-------- Dataset extract
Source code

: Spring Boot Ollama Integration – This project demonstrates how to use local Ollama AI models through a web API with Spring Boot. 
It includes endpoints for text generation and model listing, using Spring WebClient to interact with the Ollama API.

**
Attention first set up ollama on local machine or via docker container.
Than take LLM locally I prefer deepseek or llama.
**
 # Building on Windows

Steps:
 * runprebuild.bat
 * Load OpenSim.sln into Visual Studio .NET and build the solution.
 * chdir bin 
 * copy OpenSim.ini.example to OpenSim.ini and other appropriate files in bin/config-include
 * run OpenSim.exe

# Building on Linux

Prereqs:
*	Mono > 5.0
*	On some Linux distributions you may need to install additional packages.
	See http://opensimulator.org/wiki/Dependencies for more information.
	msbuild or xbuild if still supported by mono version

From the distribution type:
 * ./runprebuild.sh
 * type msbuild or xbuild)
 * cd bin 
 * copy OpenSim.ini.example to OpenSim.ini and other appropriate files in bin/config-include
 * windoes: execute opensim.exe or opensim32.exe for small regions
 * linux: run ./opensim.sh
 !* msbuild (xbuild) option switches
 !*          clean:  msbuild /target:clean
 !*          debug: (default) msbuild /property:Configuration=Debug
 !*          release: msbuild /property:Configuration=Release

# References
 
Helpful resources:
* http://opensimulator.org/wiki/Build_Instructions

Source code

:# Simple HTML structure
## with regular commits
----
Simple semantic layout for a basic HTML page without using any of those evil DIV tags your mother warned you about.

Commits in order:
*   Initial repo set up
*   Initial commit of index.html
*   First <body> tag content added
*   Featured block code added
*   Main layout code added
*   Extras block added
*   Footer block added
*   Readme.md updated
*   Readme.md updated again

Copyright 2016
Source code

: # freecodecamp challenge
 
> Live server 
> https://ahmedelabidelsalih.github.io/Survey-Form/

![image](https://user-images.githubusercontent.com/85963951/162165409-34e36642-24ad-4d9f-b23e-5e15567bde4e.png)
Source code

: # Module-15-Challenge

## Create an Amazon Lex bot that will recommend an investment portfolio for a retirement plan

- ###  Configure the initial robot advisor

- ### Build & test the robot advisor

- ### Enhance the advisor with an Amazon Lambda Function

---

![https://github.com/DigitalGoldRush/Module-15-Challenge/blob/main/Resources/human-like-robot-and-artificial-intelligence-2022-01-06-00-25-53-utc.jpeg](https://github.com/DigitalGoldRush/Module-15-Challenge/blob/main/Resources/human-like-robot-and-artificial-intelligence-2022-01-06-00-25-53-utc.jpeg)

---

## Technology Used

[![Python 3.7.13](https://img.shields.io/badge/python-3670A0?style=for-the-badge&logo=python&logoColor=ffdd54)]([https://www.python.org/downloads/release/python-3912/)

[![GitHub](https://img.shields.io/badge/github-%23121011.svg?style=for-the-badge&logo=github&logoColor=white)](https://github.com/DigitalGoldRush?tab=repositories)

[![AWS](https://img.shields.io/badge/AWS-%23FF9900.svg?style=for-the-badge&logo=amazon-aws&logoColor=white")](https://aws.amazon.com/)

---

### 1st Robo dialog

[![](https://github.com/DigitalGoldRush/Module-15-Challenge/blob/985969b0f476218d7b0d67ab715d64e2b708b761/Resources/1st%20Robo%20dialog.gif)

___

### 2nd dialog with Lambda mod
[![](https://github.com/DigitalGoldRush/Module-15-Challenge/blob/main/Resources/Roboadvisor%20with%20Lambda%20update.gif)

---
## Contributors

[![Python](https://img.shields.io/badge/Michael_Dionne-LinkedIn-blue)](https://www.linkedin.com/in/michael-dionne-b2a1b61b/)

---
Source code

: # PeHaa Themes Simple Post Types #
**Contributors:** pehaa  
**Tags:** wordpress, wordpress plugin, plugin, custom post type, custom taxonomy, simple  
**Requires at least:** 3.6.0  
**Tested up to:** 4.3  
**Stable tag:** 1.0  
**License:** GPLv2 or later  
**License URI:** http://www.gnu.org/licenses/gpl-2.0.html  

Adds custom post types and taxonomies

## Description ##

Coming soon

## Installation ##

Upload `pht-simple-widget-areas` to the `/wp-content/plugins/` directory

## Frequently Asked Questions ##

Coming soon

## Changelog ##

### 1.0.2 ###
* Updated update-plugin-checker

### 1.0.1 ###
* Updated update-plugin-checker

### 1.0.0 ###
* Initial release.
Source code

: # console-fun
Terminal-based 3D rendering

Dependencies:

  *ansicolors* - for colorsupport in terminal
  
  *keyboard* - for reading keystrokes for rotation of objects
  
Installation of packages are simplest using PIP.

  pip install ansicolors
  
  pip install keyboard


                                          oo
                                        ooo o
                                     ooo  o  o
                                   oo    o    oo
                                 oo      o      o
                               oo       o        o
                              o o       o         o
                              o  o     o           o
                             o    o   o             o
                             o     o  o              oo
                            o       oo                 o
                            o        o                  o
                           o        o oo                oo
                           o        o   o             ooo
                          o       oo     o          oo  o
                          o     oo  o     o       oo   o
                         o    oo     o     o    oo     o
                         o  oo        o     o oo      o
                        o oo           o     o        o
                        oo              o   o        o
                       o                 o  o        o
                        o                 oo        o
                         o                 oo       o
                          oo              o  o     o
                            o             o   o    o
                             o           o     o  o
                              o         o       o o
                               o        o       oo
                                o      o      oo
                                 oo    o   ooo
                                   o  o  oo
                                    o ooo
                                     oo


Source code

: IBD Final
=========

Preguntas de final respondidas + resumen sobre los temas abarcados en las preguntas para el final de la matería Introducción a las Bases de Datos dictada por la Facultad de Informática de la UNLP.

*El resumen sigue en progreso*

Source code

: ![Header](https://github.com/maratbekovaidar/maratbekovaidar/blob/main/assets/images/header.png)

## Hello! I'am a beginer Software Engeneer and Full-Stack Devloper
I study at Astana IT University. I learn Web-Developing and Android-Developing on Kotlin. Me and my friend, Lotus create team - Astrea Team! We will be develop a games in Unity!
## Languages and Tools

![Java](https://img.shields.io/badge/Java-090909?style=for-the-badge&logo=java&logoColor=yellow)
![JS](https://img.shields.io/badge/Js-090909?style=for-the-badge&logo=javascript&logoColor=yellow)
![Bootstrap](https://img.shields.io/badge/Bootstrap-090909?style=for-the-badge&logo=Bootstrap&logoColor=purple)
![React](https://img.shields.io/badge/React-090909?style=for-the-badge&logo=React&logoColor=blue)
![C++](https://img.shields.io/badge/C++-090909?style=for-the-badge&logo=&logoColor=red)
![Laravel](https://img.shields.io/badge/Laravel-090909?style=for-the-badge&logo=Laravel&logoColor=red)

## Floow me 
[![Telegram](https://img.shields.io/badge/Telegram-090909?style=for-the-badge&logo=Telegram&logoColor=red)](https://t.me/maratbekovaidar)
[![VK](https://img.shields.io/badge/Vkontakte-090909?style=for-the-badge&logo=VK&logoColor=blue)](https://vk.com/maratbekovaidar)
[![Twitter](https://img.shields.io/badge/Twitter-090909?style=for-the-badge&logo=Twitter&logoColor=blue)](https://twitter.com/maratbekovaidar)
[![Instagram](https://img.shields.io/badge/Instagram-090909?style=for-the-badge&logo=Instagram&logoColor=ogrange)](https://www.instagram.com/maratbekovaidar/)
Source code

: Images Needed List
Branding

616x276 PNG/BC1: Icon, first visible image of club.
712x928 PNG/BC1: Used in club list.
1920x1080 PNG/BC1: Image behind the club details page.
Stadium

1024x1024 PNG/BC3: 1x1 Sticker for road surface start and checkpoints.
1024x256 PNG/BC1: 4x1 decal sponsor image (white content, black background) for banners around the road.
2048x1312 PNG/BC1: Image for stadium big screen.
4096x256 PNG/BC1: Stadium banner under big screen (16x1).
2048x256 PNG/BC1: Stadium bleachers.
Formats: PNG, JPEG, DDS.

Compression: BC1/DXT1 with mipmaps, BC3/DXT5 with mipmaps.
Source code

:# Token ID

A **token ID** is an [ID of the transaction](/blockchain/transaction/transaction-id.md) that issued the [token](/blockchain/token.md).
----------------
**Prompt**
Transcribe, exactly as written, all lines of the entries above from the first to the one containing "install additional packages.", and no more.

**Response**
Source code

: Spring Boot Ollama Integration – This project demonstrates how to use local Ollama AI models through a web API with Spring Boot. 
It includes endpoints for text generation and model listing, using Spring WebClient to interact with the Ollama API.

**
Attention first set up ollama on local machine or via docker container.
Than take LLM locally I prefer deepseek or llama.
**
 # Building on Windows

Steps:
 * runprebuild.bat
 * Load OpenSim.sln into Visual Studio .NET and build the solution.
 * chdir bin 
 * copy OpenSim.ini.example to OpenSim.ini and other appropriate files in bin/config-include
 * run OpenSim.exe

# Building on Linux

Prereqs:
*	Mono > 5.0
*	On some Linux distributions you may need to install additional packages.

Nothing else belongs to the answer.